I'm refactoring some SQL to remove hardcoded dates that exist within several OR conditions, as part of an INSERT INTO statement.
For example:
OR ( site = 'site.com' AND url = 'www.someurl.com' AND date < '2021-01-01')
OR ( site = 'site.com' AND url = 'www.otherurl.com' AND date < '2019-09-09')
site = 'site.com' always stays the same.
url = 'www.someurl.com' will have different URLs
The dates will also change.
In order to remove several lines that exist like the one above, I've created a reference table that contains a list of the site names, a boolean column to mark the interesting urls, and the dates (same as the hardcoded ones)
I've sorted out everything except AND date < '2021-01-01'. How do I select rows from Table A where the url matches the url from my reference table (Table B), where the date is less than the date in the reference table?

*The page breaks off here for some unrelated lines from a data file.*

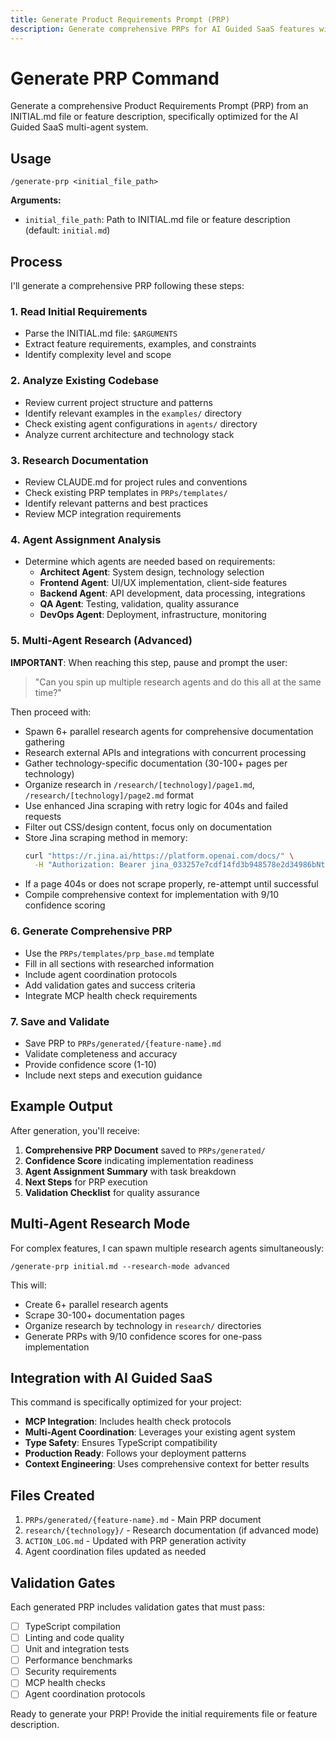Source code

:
 ```yaml
---
title: Generate Product Requirements Prompt (PRP)
description: Generate comprehensive PRPs for AI Guided SaaS features with multi-agent coordination
---
```


# Generate PRP Command

Generate a comprehensive Product Requirements Prompt (PRP) from an INITIAL.md file or feature description, specifically optimized for the AI Guided SaaS multi-agent system.

## Usage

```
/generate-prp <initial_file_path>
```

**Arguments:**
- `initial_file_path`: Path to INITIAL.md file or feature description (default: `initial.md`)

## Process

I'll generate a comprehensive PRP following these steps:

### 1. Read Initial Requirements
- Parse the INITIAL.md file: `$ARGUMENTS`
- Extract feature requirements, examples, and constraints
- Identify complexity level and scope

### 2. Analyze Existing Codebase
- Review current project structure and patterns
- Identify relevant examples in the `examples/` directory
- Check existing agent configurations in `agents/` directory
- Analyze current architecture and technology stack

### 3. Research Documentation
- Review CLAUDE.md for project rules and conventions
- Check existing PRP templates in `PRPs/templates/`
- Identify relevant patterns and best practices
- Review MCP integration requirements

### 4. Agent Assignment Analysis
- Determine which agents are needed based on requirements:
  - **Architect Agent**: System design, technology selection
  - **Frontend Agent**: UI/UX implementation, client-side features
  - **Backend Agent**: API development, data processing, integrations
  - **QA Agent**: Testing, validation, quality assurance
  - **DevOps Agent**: Deployment, infrastructure, monitoring

### 5. Multi-Agent Research (Advanced)
**IMPORTANT**: When reaching this step, pause and prompt the user:
> "Can you spin up multiple research agents and do this all at the same time?"

Then proceed with:
- Spawn 6+ parallel research agents for comprehensive documentation gathering
- Research external APIs and integrations with concurrent processing
- Gather technology-specific documentation (30-100+ pages per technology)
- Organize research in `/research/[technology]/page1.md`, `/research/[technology]/page2.md` format
- Use enhanced Jina scraping with retry logic for 404s and failed requests
- Filter out CSS/design content, focus only on documentation
- Store Jina scraping method in memory:
  ```bash
  curl "https://r.jina.ai/https://platform.openai.com/docs/" \
    -H "Authorization: Bearer jina_033257e7cdf14fd3b948578e2d34986bNtfCCkjHt7_j1Bkp5Kx521rDs2Eb"
  ```
- If a page 404s or does not scrape properly, re-attempt until successful
- Compile comprehensive context for implementation with 9/10 confidence scoring

### 6. Generate Comprehensive PRP
- Use the `PRPs/templates/prp_base.md` template
- Fill in all sections with researched information
- Include agent coordination protocols
- Add validation gates and success criteria
- Integrate MCP health check requirements

### 7. Save and Validate
- Save PRP to `PRPs/generated/{feature-name}.md`
- Validate completeness and accuracy
- Provide confidence score (1-10)
- Include next steps and execution guidance

## Example Output

After generation, you'll receive:

1. **Comprehensive PRP Document** saved to `PRPs/generated/`
2. **Confidence Score** indicating implementation readiness
3. **Agent Assignment Summary** with task breakdown
4. **Next Steps** for PRP execution
5. **Validation Checklist** for quality assurance

## Multi-Agent Research Mode

For complex features, I can spawn multiple research agents simultaneously:

```
/generate-prp initial.md --research-mode advanced
```

This will:
- Create 6+ parallel research agents
- Scrape 30-100+ documentation pages
- Organize research by technology in `research/` directories
- Generate PRPs with 9/10 confidence scores for one-pass implementation

## Integration with AI Guided SaaS

This command is specifically optimized for your project:

- **MCP Integration**: Includes health check protocols
- **Multi-Agent Coordination**: Leverages your existing agent system
- **Type Safety**: Ensures TypeScript compatibility
- **Production Ready**: Follows your deployment patterns
- **Context Engineering**: Uses comprehensive context for better results

## Files Created

1. `PRPs/generated/{feature-name}.md` - Main PRP document
2. `research/{technology}/` - Research documentation (if advanced mode)
3. `ACTION_LOG.md` - Updated with PRP generation activity
4. Agent coordination files updated as needed

## Validation Gates

Each generated PRP includes validation gates that must pass:

- [ ] TypeScript compilation
- [ ] Linting and code quality
- [ ] Unit and integration tests
- [ ] Performance benchmarks
- [ ] Security requirements
- [ ] MCP health checks
- [ ] Agent coordination protocols

Ready to generate your PRP! Provide the initial requirements file or feature description.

I'm down a subquery rabbit hole with the following:
OR (site = 'site.com' AND url IN ( SELECT url_ref
FROM REF_TABLE
LEFT JOIN TABLE A
ON url = url_ref) AND date < ( SELECT start_date
FROM REF_TABLE
LEFT JOIN TABLE A
ON url = url_ref ) )
I was able to eliminate another large OR statement that contained a list of urls, but without dates. I'm stuck on these few cases where I need to only take rows where the date is less than a certain date, as defined in the reference table.
That works like this:
OR (ref.intersting = 't' AND url NOT IN ( SELECT url_ref
FROM REF_TABLE
WHERE url_ref IS NOT NULL ) )
Thank you!
p.s. The purpose f this is so that I can stop editing a python script every time a new exception is created. Instead, I will just add a row to the reference table and the script won't need to change.
You can use EXISTS
:
OR
(outer.site = 'site.com' AND
EXISTS (SELECT 1
FROM REF_TABLE r
WHERE outer.url = r.url AND
outer.date < r.date
)
)
outer
is the table alias for the columns in the outer query.